Levels of nerve growth factor and neurotrophin-3 are affected differentially by the presence of p75 in sympathetic neurons in vivo.

The development and survival of sympathetic neurons is critically dependent on the related neurotrophic factors nerve growth factor (NGF) and neurotrophin-3 (NT3), the actions of which must be executed appropriately despite spatial and temporal overlaps in their activities. The tyrosine receptor kinases, trkA and trkC, are the cognate receptors for NGF and NT3, respectively. The p75 neurotrophin receptor has been implicated in neurotrophin binding and signaling for both NGF and NT3. In this study, the authors used mice that overexpressed NGF (NGF-OE) or NT3 (NT3-OE) in skin and mice that lacked p75 (p75(-/-)) to understand the dynamics of sympathetic neuron response to each neurotrophin and to address the role of p75. NGF and NT3 were measured in sympathetic ganglia and skin (a major target of sympathetic neurons) by using the enzyme-linked immunosorbent assay (ELISA) technique.
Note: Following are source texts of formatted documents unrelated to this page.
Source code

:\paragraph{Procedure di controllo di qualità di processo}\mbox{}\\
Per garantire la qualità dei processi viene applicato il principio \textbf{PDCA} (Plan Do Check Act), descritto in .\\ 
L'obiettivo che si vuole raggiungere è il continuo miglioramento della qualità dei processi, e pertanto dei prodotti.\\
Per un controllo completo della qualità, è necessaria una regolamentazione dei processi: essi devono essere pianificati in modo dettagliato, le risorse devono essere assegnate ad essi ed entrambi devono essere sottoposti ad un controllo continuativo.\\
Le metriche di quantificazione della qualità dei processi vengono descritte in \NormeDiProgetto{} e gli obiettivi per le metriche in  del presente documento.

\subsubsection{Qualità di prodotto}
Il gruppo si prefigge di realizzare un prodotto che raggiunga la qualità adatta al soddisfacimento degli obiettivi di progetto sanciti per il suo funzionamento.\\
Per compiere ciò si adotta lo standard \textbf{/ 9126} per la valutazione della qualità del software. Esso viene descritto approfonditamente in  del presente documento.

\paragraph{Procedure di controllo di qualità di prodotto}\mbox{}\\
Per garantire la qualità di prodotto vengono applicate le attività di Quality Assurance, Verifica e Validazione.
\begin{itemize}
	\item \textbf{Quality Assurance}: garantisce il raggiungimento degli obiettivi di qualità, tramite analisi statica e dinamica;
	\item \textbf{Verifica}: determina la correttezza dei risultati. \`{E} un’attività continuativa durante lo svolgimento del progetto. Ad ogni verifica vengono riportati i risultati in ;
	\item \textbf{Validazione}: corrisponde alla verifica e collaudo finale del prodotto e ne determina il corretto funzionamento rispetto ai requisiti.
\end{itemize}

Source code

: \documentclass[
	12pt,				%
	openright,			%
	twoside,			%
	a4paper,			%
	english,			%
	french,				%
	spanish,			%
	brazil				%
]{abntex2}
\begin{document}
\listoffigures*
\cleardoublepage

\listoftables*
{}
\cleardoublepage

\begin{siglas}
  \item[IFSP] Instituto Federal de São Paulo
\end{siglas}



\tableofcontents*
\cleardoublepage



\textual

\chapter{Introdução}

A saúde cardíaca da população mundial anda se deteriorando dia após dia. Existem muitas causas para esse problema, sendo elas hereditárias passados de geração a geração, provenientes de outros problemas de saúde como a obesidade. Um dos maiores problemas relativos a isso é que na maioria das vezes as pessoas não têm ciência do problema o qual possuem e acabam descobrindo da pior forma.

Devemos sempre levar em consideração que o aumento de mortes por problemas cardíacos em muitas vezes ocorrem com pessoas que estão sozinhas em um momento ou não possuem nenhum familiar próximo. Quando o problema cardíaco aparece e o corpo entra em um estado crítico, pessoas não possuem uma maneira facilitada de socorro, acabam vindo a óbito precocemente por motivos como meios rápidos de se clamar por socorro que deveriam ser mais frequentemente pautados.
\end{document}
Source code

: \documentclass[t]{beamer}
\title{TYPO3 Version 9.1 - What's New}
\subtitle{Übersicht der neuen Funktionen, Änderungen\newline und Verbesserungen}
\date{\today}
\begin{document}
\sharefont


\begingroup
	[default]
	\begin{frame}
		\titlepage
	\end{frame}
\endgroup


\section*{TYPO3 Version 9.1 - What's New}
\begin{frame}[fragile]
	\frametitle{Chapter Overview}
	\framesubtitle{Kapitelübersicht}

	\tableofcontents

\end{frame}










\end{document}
A three- to four-fold increase in skin NT3 was seen in both NT3-OE and p75(-/-) mice. Moreover, both mouse lines exhibited a three-fold increase in ganglionic NT3. However, the increase in ganglionic NT3 was accompanied by a decrease in ganglionic NGF in p75(-/-) mice but not in NT3-OE mice. This indicated that p75 plays an important role in determining the level of NGF within sympathetic neurons. In NGF-OE mice, the overexpression of NGF was correlated with increased ganglionic NGF and increased ganglionic expression of p75 mRNA. In addition, in NGF-OE mice, ganglionic trkC expression was decreased, as was the amount of NT3 present within sympathetic ganglia. These results indicate that the level of p75 is integral in determining the level of sympathetic NGF and that NGF competes with NT3 by increasing the expression of p75 and decreasing the expression of trkC.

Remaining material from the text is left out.